Comment évoluent par la suite ces relations intergénérationnelles ?
L’autonomie financière des personnes âgées, acquise grâce à l’amélioration des retraites, transforme les liens intergénérationnels. De relations de nécessité, on passe à un choix ouvert de relations basées sur l’affection, sur le désir de se lier et d’échanger. A la cohabitation des générations est préférée une « intimité à distance » choisie. Grands-parents et enfants adultes s’efforcent souvent d’habiter à proximité les uns des autres pour se rendre visite et s’entraider tout en gardant leur autonomie. La grande majorité des grands-parents apportent une aide financière à leurs enfants et, surtout, à leurs petits-enfants. Une aide d’un montant variable, qui représente aussi un don d’amour. Avec le développement des carrières féminines à des niveaux élevés, l’augmentation des divorces et des familles monoparentales, mais aussi l’allongement et le coût des études des jeunes, les grands-parents deviennent le premier recours face aux nouveaux besoins dans la famille. Ainsi se crée un lien inédit entre les petits-enfants et leurs grands-parents.
Quelle a été la jeunesse de la génération des enfants de boomers, qui ont la cinquantaine et sont aujourd’hui les parents des générations Y et Z ?
Une jeunesse désenchantée, confrontée à la crise du pétrole et donc au chômage. C’est aussi une jeunesse qui, en plein essor de la liberté sexuelle, fait face à la crise du sida. Ces jeunes ont connu la chute du mur de Berlin et la fin de la guerre froide. C’est une génération qui a plutôt subi, elle a manifesté, en 1986 notamment, mais sans que cela aboutisse à un mouvement social d’ampleur. Ce qui change par rapport aux générations antérieures, et dans une certaine continuité avec leurs parents boomers, c’est la manière dont elle a élevé ses enfants.
Quel impact a eu cette éducation sur la génération née dans les années 1990-2000 ?
Elle est passée d’un modèle autoritaire à une approche souple, dont l’objet est moins l’imposition de contraintes que l’épanouissement personnel et individuel de l’enfant. Il en résulte une réelle atténuation des conflits. Les divergences parents-enfants sur des questions personnelles, de société ou politiques provoquent des discussions, des désaccords parfois houleux, mais pas de conflits irréconciliables. Parce que la norme est l’autonomie et le développement de soi, il n’est plus attendu des enfants qu’ils pensent comme leurs parents.

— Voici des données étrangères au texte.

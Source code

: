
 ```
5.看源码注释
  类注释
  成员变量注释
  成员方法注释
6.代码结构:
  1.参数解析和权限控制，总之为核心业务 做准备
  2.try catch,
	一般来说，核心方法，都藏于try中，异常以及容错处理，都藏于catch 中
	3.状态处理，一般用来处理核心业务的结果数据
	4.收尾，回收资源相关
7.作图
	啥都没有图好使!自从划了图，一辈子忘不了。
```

Vous dites que les vingtenaires actuels sont « la première génération horizontale ». Qu’est-ce qu’une « génération horizontale » ?
Il y a là une vraie rupture. Jusqu’ici, les jeunes se construisaient en opposition ou en confrontation avec le modèle imposé par la génération précédente. La génération actuelle, elle, ne se confronte ni ne s’oppose aux générations précédentes, elle se situe simplement en dehors d’elles. Cette génération est la première à être née avec internet et à s’être constituée à travers les réseaux sociaux. Elle est le produit d’une nouvelle civilisation, elle recherche l’approbation du côté des pairs (horizontalité) et non plus des aînés (verticalité). Mais ces contraintes n’en sont pas moins fortes. Elles sont certainement même plus fortes que celles venant des parents. Il en résulte une difficulté à transmettre.

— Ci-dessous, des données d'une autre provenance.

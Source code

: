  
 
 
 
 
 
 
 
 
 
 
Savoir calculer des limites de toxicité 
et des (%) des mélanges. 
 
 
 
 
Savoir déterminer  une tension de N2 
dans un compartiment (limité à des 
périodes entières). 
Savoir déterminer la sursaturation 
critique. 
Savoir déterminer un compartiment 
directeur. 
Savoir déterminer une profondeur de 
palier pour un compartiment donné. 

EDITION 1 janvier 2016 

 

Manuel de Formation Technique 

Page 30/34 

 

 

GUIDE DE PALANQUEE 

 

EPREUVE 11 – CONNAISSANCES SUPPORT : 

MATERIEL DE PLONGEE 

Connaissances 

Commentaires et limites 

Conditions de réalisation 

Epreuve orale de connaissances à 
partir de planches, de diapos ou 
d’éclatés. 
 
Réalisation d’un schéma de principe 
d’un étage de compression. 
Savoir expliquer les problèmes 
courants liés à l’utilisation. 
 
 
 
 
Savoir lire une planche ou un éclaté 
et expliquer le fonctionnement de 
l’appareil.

Où se situe cette difficulté ?
Il s’est produit une coupure inédite et radicale entre ces jeunes et leurs aînés, tant au niveau des valeurs et des goûts que des manières de faire, de penser et de regarder le monde. Il y aurait même une certaine incompréhension qui nourrit un « fossé des générations ». Les plus âgés sont vus comme de gentilles vieilles personnes un peu dépassées, notamment en
raison de la fracture numérique. De l’autre côté, les jeunes font preuve d’une dextérité incroyable. Il y a alors nécessité d’une transmission qui se fait de bas en haut, ce qui est plutôt inédit. Pour autant, la communication n’a jamais été aussi compliquée entre les générations qui ne parlent plus le même langage.

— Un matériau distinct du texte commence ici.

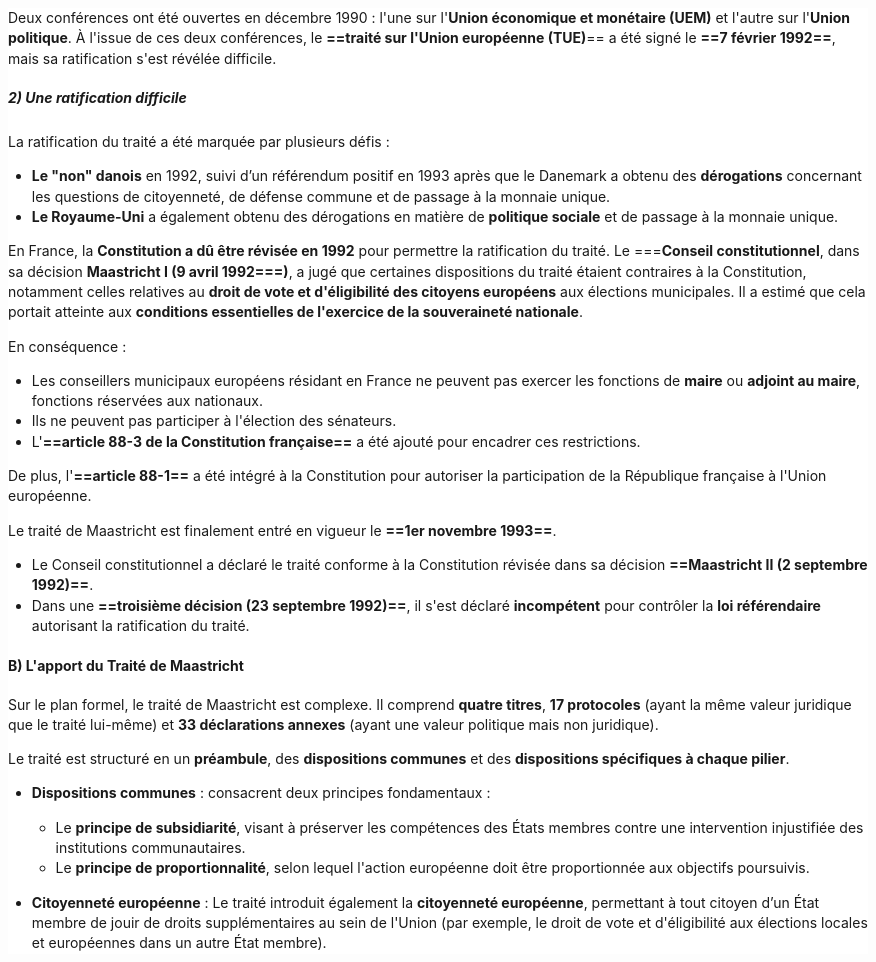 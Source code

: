 Deux conférences ont été ouvertes en décembre 1990 : l'une sur l'**Union économique et monétaire (UEM)** et l'autre sur l'**Union politique**. À l'issue de ces deux conférences, le **==traité sur l'Union européenne (TUE)**== a été signé le **==7 février 1992==**, mais sa ratification s'est révélée difficile.

##### 2) Une ratification difficile

La ratification du traité a été marquée par plusieurs défis :
- **Le "non" danois** en 1992, suivi d’un référendum positif en 1993 après que le Danemark a obtenu des **dérogations** concernant les questions de citoyenneté, de défense commune et de passage à la monnaie unique.
- **Le Royaume-Uni** a également obtenu des dérogations en matière de **politique sociale** et de passage à la monnaie unique.

En France, la **Constitution a dû être révisée en 1992** pour permettre la ratification du traité. Le ===**Conseil constitutionnel**, dans sa décision **Maastricht I (9 avril 1992===)**, a jugé que certaines dispositions du traité étaient contraires à la Constitution, notamment celles relatives au **droit de vote et d'éligibilité des citoyens européens** aux élections municipales. Il a estimé que cela portait atteinte aux **conditions essentielles de l'exercice de la souveraineté nationale**.

En conséquence :
- Les conseillers municipaux européens résidant en France ne peuvent pas exercer les fonctions de **maire** ou **adjoint au maire**, fonctions réservées aux nationaux.
- Ils ne peuvent pas participer à l'élection des sénateurs.
- L'**==article 88-3 de la Constitution française==** a été ajouté pour encadrer ces restrictions.

De plus, l'**==article 88-1==** a été intégré à la Constitution pour autoriser la participation de la République française à l'Union européenne.

Le traité de Maastricht est finalement entré en vigueur le **==1er novembre 1993==**.
- Le Conseil constitutionnel a déclaré le traité conforme à la Constitution révisée dans sa décision **==Maastricht II (2 septembre 1992)==**.
- Dans une **==troisième décision (23 septembre 1992)==**, il s'est déclaré **incompétent** pour contrôler la **loi référendaire** autorisant la ratification du traité.

#### B) L'apport du Traité de Maastricht

Sur le plan formel, le traité de Maastricht est complexe. Il comprend **quatre titres**, **17 protocoles** (ayant la même valeur juridique que le traité lui-même) et **33 déclarations annexes** (ayant une valeur politique mais non juridique).

Le traité est structuré en un **préambule**, des **dispositions communes** et des **dispositions spécifiques à chaque pilier**.

- **Dispositions communes** : consacrent deux principes fondamentaux :
    - Le **principe de subsidiarité**, visant à préserver les compétences des États membres contre une intervention injustifiée des institutions communautaires.
    - Le **principe de proportionnalité**, selon lequel l'action européenne doit être proportionnée aux objectifs poursuivis.

- **Citoyenneté européenne** : Le traité introduit également la **citoyenneté européenne**, permettant à tout citoyen d’un État membre de jouir de droits supplémentaires au sein de l'Union (par exemple, le droit de vote et d'éligibilité aux élections locales et européennes dans un autre État membre).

Les aînés ne servent donc plus de modèle ?
Les jeunes reprochent beaucoup de choses à leurs prédécesseurs, notamment d’avoir gaspillé les ressources naturelles de la planète et d’avoir accéléré le dérèglement climatique. S’il n’y a pas de conflit politique dans la famille, il y a bien une vive remise en question de la culture des aînés. La génération soixante-huitarde se battait pour une liberté sexuelle et pour différencier la sexualité du mariage, tandis que la nouvelle génération a acquis la liberté sexuelle et a tendance à dissocier la sexualité de l’amour. Surtout, elle milite massivement pour l’acceptation de toutes les sexualités et de toutes les expressions de genre. Ce qui est inédit. Elle s’oppose aussi au « féminisme des grand-mères ».
Peut-on parler d’« une » jeunesse ? Où faut-il la situer politiquement ?
Les inégalités sociales et territoriales rendent impossible ce raccourci. Tous les jeunes n’ont pas accès aux mêmes avantages pour envisager leur avenir. Mais ils sont tous exposés aux symptômes de leur époque, dont ils peuvent avoir une expérience commune. Historiquement, les jeunes ont plutôt revendiqué la liberté d’opinion, d’expression ou de conscience. D’après différents sondages, la jeunesse actuelle est moins attachée à ces libertés. En matière de politique, si les jeunes s’abstiennent plus souvent aux élections, ils ne sont pas pour autant dépolitisés. Ils sont politisés autrement et manifestent une certaine méfiance à l’égard de ce que l’on appelle les élites.
Vous expliquez que, paradoxalement, dans l’intime, les relations avec les aînés ne se sont jamais mieux portées.
En effet. L’existence d’une plus grande autonomie des générations réduit les risques de conflits irréconciliables, et le nouveau rôle des grands-parents favorise le rapprochement et la solidarité des générations à différents niveaux, affectifs, fonctionnels et matériels. Les liens interpersonnels entre les générations au sein des familles sont certainement plus étroits et plus affectueux que jamais. Mais ils se réduisent à la sphère familiale. En dehors d’elle, il y a très peu d’opportunités de contacts entre les jeunes et les plus âgés.
Comment imaginer l’avenir de cette jeunesse ?
Ces jeunes, tout à fait conscients des risques climatiques, économiques et géopolitiques que nous vivons, manifestent néanmoins un certain optimiste dans leur capacité à relever ces défis. Cette confiance dans leurs propres capacités est réjouissante. Mais c’est aussi une jeunesse confrontée aux fortes inégalités sociales, aux incertitudes du marché du travail et qui a été beaucoup éprouvée par la crise sanitaire. Les sondages post-confinement révèlent qu’ils étaient plus nombreux que les plus de 65 ans à souffrir de solitude.